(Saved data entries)
==*==

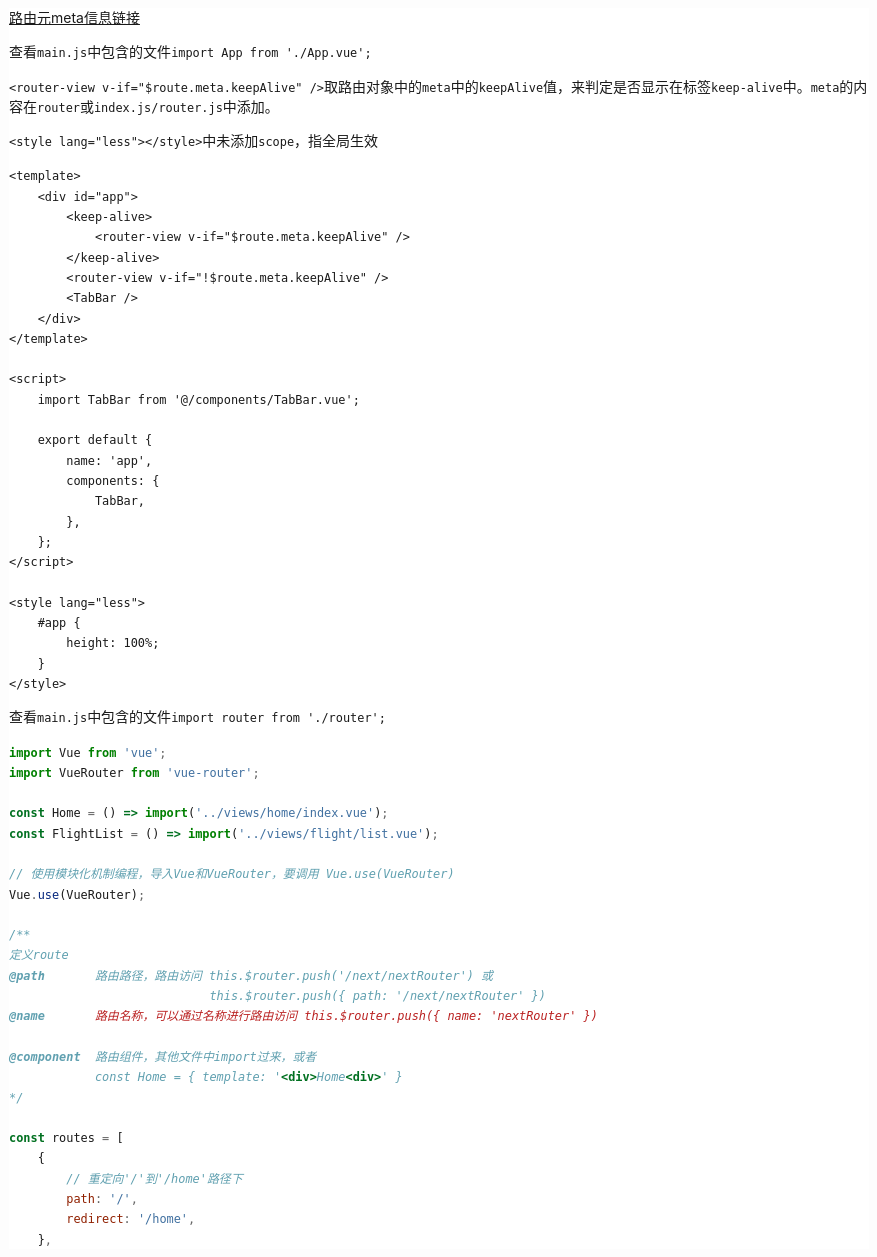 [路由元meta信息链接](https://router.vuejs.org/zh/guide/advanced/meta.html)

查看`main.js`中包含的文件`import App from './App.vue';`

`<router-view v-if="$route.meta.keepAlive" />`取路由对象中的`meta`中的`keepAlive`值，来判定是否显示在标签`keep-alive`中。`meta`的内容在`router`或`index.js/router.js`中添加。

`<style lang="less"></style>`中未添加`scope`，指全局生效

```vue
<template>
    <div id="app">
        <keep-alive>
            <router-view v-if="$route.meta.keepAlive" />
    	</keep-alive>
        <router-view v-if="!$route.meta.keepAlive" />
        <TabBar />
    </div>
</template>

<script>
    import TabBar from '@/components/TabBar.vue';
    
    export default {
        name: 'app',
        components: {
            TabBar,
        },
    };
</script>

<style lang="less">
    #app {
        height: 100%;
    }
</style>
```



查看`main.js`中包含的文件`import router from './router';`

```javascript
import Vue from 'vue';
import VueRouter from 'vue-router';

const Home = () => import('../views/home/index.vue');
const FlightList = () => import('../views/flight/list.vue');

// 使用模块化机制编程，导入Vue和VueRouter，要调用 Vue.use(VueRouter)
Vue.use(VueRouter);

/**
定义route
@path		路由路径，路由访问 this.$router.push('/next/nextRouter') 或 
						    this.$router.push({ path: '/next/nextRouter' })
@name		路由名称，可以通过名称进行路由访问 this.$router.push({ name: 'nextRouter' })

@component	路由组件，其他文件中import过来，或者
			const Home = { template: '<div>Home<div>' }
*/

const routes = [
	{
        // 重定向'/'到'/home'路径下
        path: '/',
        redirect: '/home',
    },
```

==*==

## What to do
Would you transcribe all of the data exactly, apart from its pictures?

## Written answer
 [路由元meta信息链接](https://router.vuejs.org/zh/guide/advanced/meta.html)

查看`main.js`中包含的文件`import App from './App.vue';`

`<router-view v-if="$route.meta.keepAlive" />`取路由对象中的`meta`中的`keepAlive`值，来判定是否显示在标签`keep-alive`中。`meta`的内容在`router`或`index.js/router.js`中添加。

`<style lang="less"></style>`中未添加`scope`，指全局生效

```vue
<template>
    <div id="app">
        <keep-alive>
            <router-view v-if="$route.meta.keepAlive" />
    	</keep-alive>
        <router-view v-if="!$route.meta.keepAlive" />
        <TabBar />
    </div>
</template>

<script>
    import TabBar from '@/components/TabBar.vue';
    
    export default {
        name: 'app',
        components: {
            TabBar,
        },
    };
</script>

<style lang="less">
    #app {
        height: 100%;
    }
</style>
```



查看`main.js`中包含的文件`import router from './router';`

```javascript
import Vue from 'vue';
import VueRouter from 'vue-router';

const Home = () => import('../views/home/index.vue');
const FlightList = () => import('../views/flight/list.vue');

// 使用模块化机制编程，导入Vue和VueRouter，要调用 Vue.use(VueRouter)
Vue.use(VueRouter);

/**
定义route
@path		路由路径，路由访问 this.$router.push('/next/nextRouter') 或 
						    this.$router.push({ path: '/next/nextRouter' })
@name		路由名称，可以通过名称进行路由访问 this.$router.push({ name: 'nextRouter' })

@component	路由组件，其他文件中import过来，或者
			const Home = { template: '<div>Home<div>' }
*/

const routes = [
	{
        // 重定向'/'到'/home'路径下
        path: '/',
        redirect: '/home',
    },
```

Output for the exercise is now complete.